Elegant way to plot the L2 regularization path of logistic regression in python?

Trying to plot the L2 regularization path of logistic regression with the following code (an example of regularization path can be found in page 65 of the ML textbook Elements of Statistical Learning https://web.stanford.edu/~hastie/Papers/ESLII.pdf). Have a feeling that I am doing it the dumb way - think there is a simpler and more elegant way to code it - suggestions much appreciated thanks.

counter = 0
for c in np.arange(-10, 2, dtype=np.float):    
    lr = LogisticRegression(C = 10**c,
                            fit_intercept=True,
                            solver = 'liblinear',
                            penalty = 'l2',
                            tol = 0.0001,
                            n_jobs = -1,
                            verbose = -1,
                            random_state = 0
                           )
    model=lr.fit(X_train_z, y_train)


    coeff_list=model.coef_.ravel()
    
    if counter == 0:
        coeff_table = pd.DataFrame(pd.Series(coeff_list,index=X_train.columns),columns=[10**c])
    else:
        temp_table = pd.DataFrame(pd.Series(coeff_list,index=X_train.columns),columns=[10**c])
        coeff_table = coeff_table.join(temp_table,how='left')
    counter += 1

plt.rcParams[figure.figsize] = (20,10)
coeff_table.transpose().iloc[:,:10].plot()
plt.ylabel('weight coefficient')
plt.xlabel('C')
plt.legend(loc='right')
plt.xscale('log')
plt.show()

Topic lasso matplotlib regularization python

Category Data Science

1
answered at

sklearn has such a functionality already for regression problems, in enet_path and lasso_path. There's an example notebook here.
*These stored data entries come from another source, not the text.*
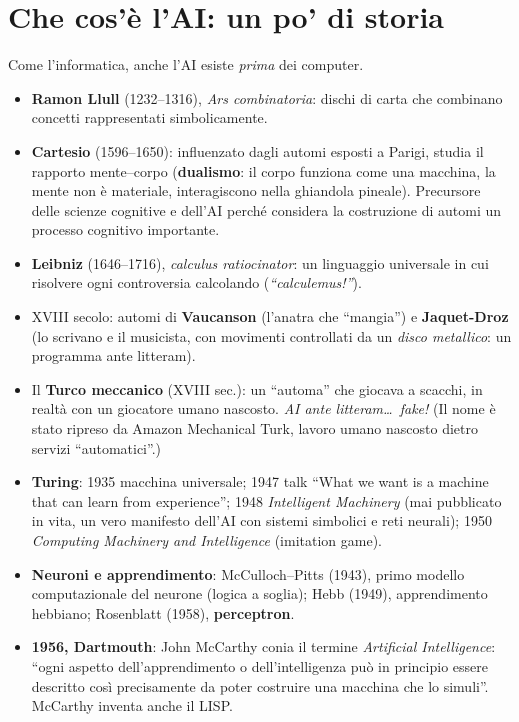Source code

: \section{Che cos'è l'AI: un po' di storia}

Come l'informatica, anche l'AI esiste \emph{prima} dei computer.

\begin{itemize}
  \item \textbf{Ramon Llull} (1232--1316), \emph{Ars combinatoria}: dischi di
        carta che combinano concetti rappresentati simbolicamente.
  \item \textbf{Cartesio} (1596--1650): influenzato dagli automi esposti a
        Parigi, studia il rapporto mente--corpo (\textbf{dualismo}: il corpo
        funziona come una macchina, la mente non è materiale, interagiscono
        nella ghiandola pineale). Precursore delle scienze cognitive e
        dell'AI perché considera la costruzione di automi un processo
        cognitivo importante.
  \item \textbf{Leibniz} (1646--1716), \emph{calculus ratiocinator}: un
        linguaggio universale in cui risolvere ogni controversia calcolando
        (\emph{``calculemus!''}).
  \item XVIII secolo: automi di \textbf{Vaucanson} (l'anatra che ``mangia'') e
        \textbf{Jaquet-Droz} (lo scrivano e il musicista, con movimenti
        controllati da un \emph{disco metallico}: un programma ante litteram).
  \item Il \textbf{Turco meccanico} (XVIII sec.): un ``automa'' che giocava a
        scacchi, in realtà con un giocatore umano nascosto. \emph{AI ante
        litteram\dots\ fake!} (Il nome è stato ripreso da Amazon Mechanical
        Turk, lavoro umano nascosto dietro servizi ``automatici''.)
  \item \textbf{Turing}: 1935 macchina universale; 1947 talk ``What we want is
        a machine that can learn from experience''; 1948 \emph{Intelligent
        Machinery} (mai pubblicato in vita, un vero manifesto dell'AI con
        sistemi simbolici e reti neurali); 1950 \emph{Computing Machinery and
        Intelligence} (imitation game).
  \item \textbf{Neuroni e apprendimento}: McCulloch--Pitts (1943), primo
        modello computazionale del neurone (logica a soglia); Hebb (1949),
        apprendimento hebbiano; Rosenblatt (1958), \textbf{perceptron}.
  \item \textbf{1956, Dartmouth}: John McCarthy conia il termine
        \emph{Artificial Intelligence}: ``ogni aspetto dell'apprendimento o
        dell'intelligenza può in principio essere descritto così precisamente
        da poter costruire una macchina che lo simuli''. McCarthy inventa
        anche il LISP.
\end{itemize}

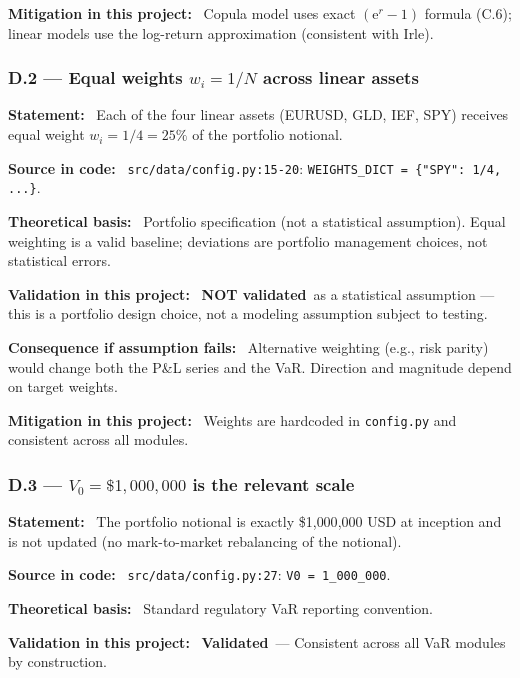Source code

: \documentclass[11pt,a4paper]{article}
\newcommand{\asmfield}[1]{\medskip\noindent\textbf{#1:}\ }
\newcommand{\code}[1]{\texttt{#1}}
\newcommand{\validated}{\textbf{Validated}}
\newcommand{\notvalidated}{\textbf{NOT validated}}
\begin{document}
\asmfield{Mitigation in this project}
Copula model uses exact $(\mathrm{e}^r - 1)$ formula (C.6); linear models
use the log-return approximation (consistent with Irle).

\subsubsection{D.2 --- Equal weights $w_i = 1/N$ across linear assets}\label{asm:D2}

\asmfield{Statement}
Each of the four linear assets (EURUSD, GLD, IEF, SPY) receives equal
weight $w_i = 1/4 = 25\%$ of the portfolio notional.

\asmfield{Source in code}
\code{src/data/config.py:15-20}: \lstinline|WEIGHTS_DICT = {"SPY": 1/4, ...}|.

\asmfield{Theoretical basis}
Portfolio specification (not a statistical assumption). Equal weighting
is a valid baseline; deviations are portfolio management choices, not
statistical errors.

\asmfield{Validation in this project}
\notvalidated\ as a statistical assumption --- this is a portfolio
design choice, not a modeling assumption subject to testing.

\asmfield{Consequence if assumption fails}
Alternative weighting (e.g., risk parity) would change both the P\&L
series and the VaR. Direction and magnitude depend on target weights.

\asmfield{Mitigation in this project}
Weights are hardcoded in \code{config.py} and consistent across all modules.

\subsubsection{D.3 --- $V_0 = \$1{,}000{,}000$ is the relevant scale}\label{asm:D3}

\asmfield{Statement}
The portfolio notional is exactly \$1{,}000{,}000 USD at inception and is
not updated (no mark-to-market rebalancing of the notional).

\asmfield{Source in code}
\code{src/data/config.py:27}: \lstinline|V0 = 1_000_000|.

\asmfield{Theoretical basis}
Standard regulatory VaR reporting convention.

\asmfield{Validation in this project}
\validated\ --- Consistent across all VaR modules by construction.
\end{document}
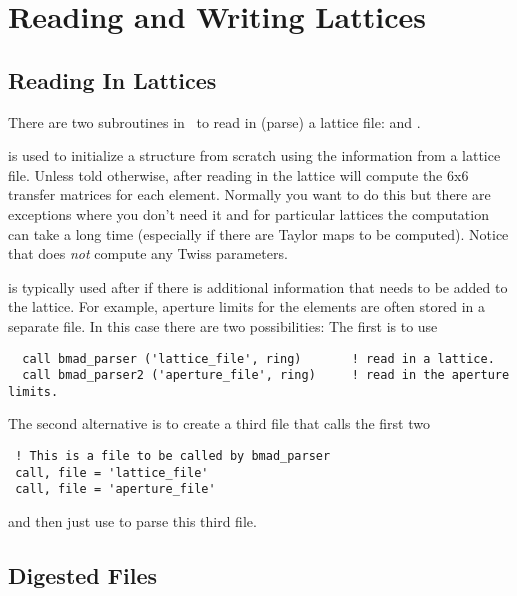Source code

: \chapter{Reading and Writing Lattices}

\section{Reading In Lattices}

There are two subroutines in \bmad\ to read in (parse) a lattice
file:  and .

 is used to initialize a 
structure from scratch using the information from a lattice
file. Unless told otherwise, after reading in the lattice
 will compute the 6x6 transfer matrices for each
element. Normally you want to do this but there are exceptions where
you don't need it and for particular lattices the computation can take
a long time (especially if there are Taylor maps to be
computed). Notice that  does {\em not} compute any
Twiss parameters.

 is typically used after  if there is
additional information that needs to be added to the lattice. For
example, aperture limits for the elements are often stored in a
separate file. In this case there are two possibilities: The first is
to use 
\begin{verbatim}
  call bmad_parser ('lattice_file', ring)       ! read in a lattice.
  call bmad_parser2 ('aperture_file', ring)     ! read in the aperture limits.
\end{verbatim}
The second alternative is to create a third file that calls the first two
\begin{verbatim}
 ! This is a file to be called by bmad_parser
 call, file = 'lattice_file'
 call, file = 'aperture_file'
\end{verbatim}
and then just use  to parse this third file.


\section{Digested Files}

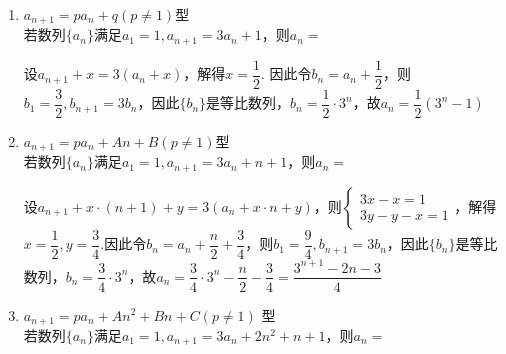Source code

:\begin{enumerate}
    \begin{enumerate}
        \item $a_{n+1} = pa_n + q (p \neq 1)$型 \\
            若数列$\{a_n\}$满足$a_1 = 1, a_{n+1} = 3a_n+1$，则$a_n = $
            \begin{jieda}
                设$a_{n+1} + x = 3(a_n + x)$，解得$x = \dfrac{1}{2}$. 因此令$b_n = a_n + \dfrac{1}{2}$，则$b_1 = \dfrac{3}{2}, b_{n+1} = 3b_n$，因此$\{b_n\}$是等比数列，$b_n = \dfrac{1}{2} \cdot 3^n$，故$a_n = \dfrac{1}{2}(3^n - 1)$ 
            \end{jieda}
        \item $a_{n+1} = pa_n + An+B (p \neq 1)$型 \\
            若数列$\{a_n\}$满足$a_1 = 1, a_{n+1} = 3a_n + n + 1$，则$a_n = $
            \begin{jieda}
                设$a_{n+1} + x \cdot (n+1) + y = 3(a_n + x \cdot n + y)$，则$\left \{\begin{array}{l}
                    3x - x = 1  \\
                    3y - y - x = 1
                \end{array} \right.$，解得$x = \dfrac{1}{2}, y = \dfrac{3}{4}$.因此令$b_n = a_n + \dfrac{n}{2} + \dfrac{3}{4}$，则$b_1 = \dfrac{9}{4}, b_{n+1} = 3b_n$，因此$\{b_n\}$是等比数列，$b_n = \dfrac{3}{4} \cdot 3^n$，故$a_n = \dfrac{3}{4} \cdot 3^n - \dfrac{n}{2} - \dfrac{3}{4} = \dfrac{3^{n+1}-2n-3}{4}$
            \end{jieda}
        \item $a_{n+1} = pa_n + An^2+Bn+C (p \neq 1)$ 型 \\
        若数列$\{a_n\}$满足$a_1 = 1, a_{n+1} = 3a_n + 2n^2 + n + 1$，则$a_n = $
\end{enumerate}
\end{enumerate}

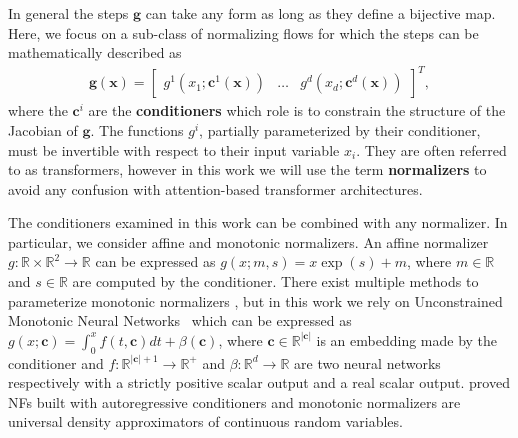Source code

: In general the steps $\mathbf{g}$ can take any form as long as they define a bijective map. Here, we focus  on a sub-class of normalizing flows for which the steps can be mathematically described as
\begin{align}
    \mathbf{g}(\mathbf{x}) = \begin{bmatrix}
g^1(x_{1}; \mathbf{c}^1(\mathbf{x}))  & \hdots & g^d(x_{d}; \mathbf{c}^d(\mathbf{x}))
\end{bmatrix}^T,\label{eq:gnf}
\end{align}
where the $\mathbf{c}^i$ are the \textbf{conditioners} which role is to constrain the structure of the Jacobian of $\mathbf{g}$.
The functions $g^i$, partially parameterized by their conditioner, must be invertible with respect to their input variable $x_i$. They are often referred to as transformers, however in this work we will use the term \textbf{normalizers} to avoid any confusion with attention-based transformer architectures.


The conditioners examined in this work can be combined with any normalizer. In particular, we consider affine and monotonic normalizers. An affine normalizer $g: \mathbb{R} \times \mathbb{R}^2 \rightarrow \mathbb{R}$ can be expressed as
$g(x;m, s) = x\exp(s) + m$, where $m \in \mathbb{R}$ and $s \in \mathbb{R}$ are computed by the conditioner. There exist multiple methods to parameterize monotonic normalizers \citep{huang2018neural, de2020block, neural-spline-flows, sos}, but in this work we rely on Unconstrained Monotonic Neural Networks~\citep[UMNNs, ][]{UMNN} which can be expressed as
$g(x; \mathbf{c}) = \int^x_0 f(t, \mathbf{c}) dt + \beta(\mathbf{c})$, where $\mathbf{c} \in \mathbb{R}^{|\mathbf{c}|}$ is an embedding made by the conditioner and $f: \mathbb{R}^{|\mathbf{c}| + 1} \rightarrow \mathbb{R}^+$ and  $\beta: \mathbb{R}^d\rightarrow\mathbb{R}$ are two neural networks respectively with a strictly positive scalar output and a real scalar output. \cite{huang2018neural} proved NFs built with autoregressive conditioners and monotonic normalizers are universal density approximators of continuous random variables.



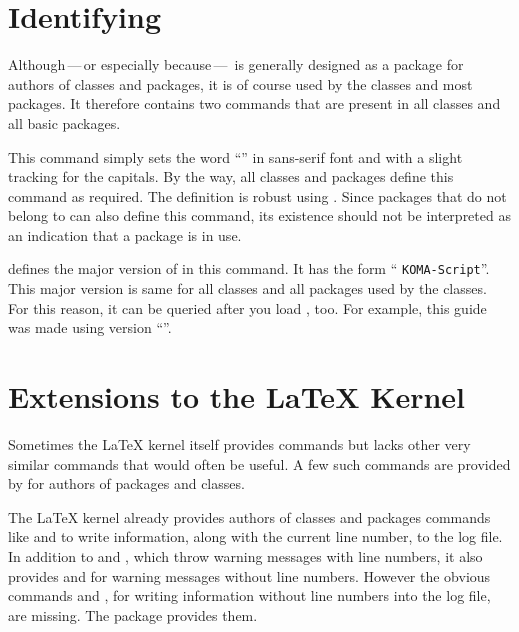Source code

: \section{Identifying \KOMAScript}

Although\,---\,or especially because\,---\, is generally
designed as a package for authors of classes and packages, it is of course
used by the \KOMAScript{} classes and most \KOMAScript{} packages. It
therefore contains two commands that are present in all \KOMAScript{} classes
and all basic \KOMAScript{} packages.

\begin{Declaration}
\end{Declaration}
This command simply sets the word ``\KOMAScript'' in sans-serif font and with
a slight tracking for the capitals. By the way, all \KOMAScript{} classes and
packages define this command as required. The definition is robust using
. Since packages that do not belong to
\KOMAScript{} can also define this command, its existence should not be
interpreted as an indication that a \KOMAScript{} package is in use.%
\EndIndexGroup


\begin{Declaration}
\end{Declaration}
\KOMAScript{} defines the major version of \KOMAScript{} in this command. It
has the form ``  \texttt{KOMA-Script}''. This major
version is same for all \KOMAScript{} classes and all \KOMAScript{} packages
used by the classes. For this reason, it can be queried after you
load , too. For example, this guide was made using
\KOMAScript{} version ``\KOMAScriptVersion''.
%
\EndIndexGroup


\section{Extensions to the \LaTeX{} Kernel}

Sometimes the \LaTeX{} kernel itself provides commands but lacks other very
similar commands that would often be useful. A few such commands are provided
by  for authors of packages and classes.

\begin{Declaration}
\end{Declaration}%
The \LaTeX{} kernel already provides authors of classes and packages commands
like  and  to write information, along
with the current line number, to the log file. In addition to
 and , which throw warning messages
with line numbers, it also provides  and
 for warning messages without line numbers. However
the obvious commands  and ,
for writing information without line numbers into the log file, are missing.
The  package provides them.
%
\EndIndexGroup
Those functions have some cython base to them, so are probably substantially faster than your version. One other improvement that you can include in your implementation without adding cython is to use "warm starts": nearby alphas should have similar coefficients. So try

# This needs to be instantiated outside the loop so we don't start from scratch each time.
lr = LogisticRegression(C = 1,  # we'll override this in the loop
                        warm_start=True,
                        fit_intercept=True,
                        solver = 'liblinear',
                        penalty = 'l2',
                        tol = 0.0001,
                        n_jobs = -1,
                        verbose = -1,
                        random_state = 0
                       )
for c in np.arange(-10, 2, dtype=np.float):
    lr.set_params(C=10**c)
    model=lr.fit(X_train_z, y_train)
    ...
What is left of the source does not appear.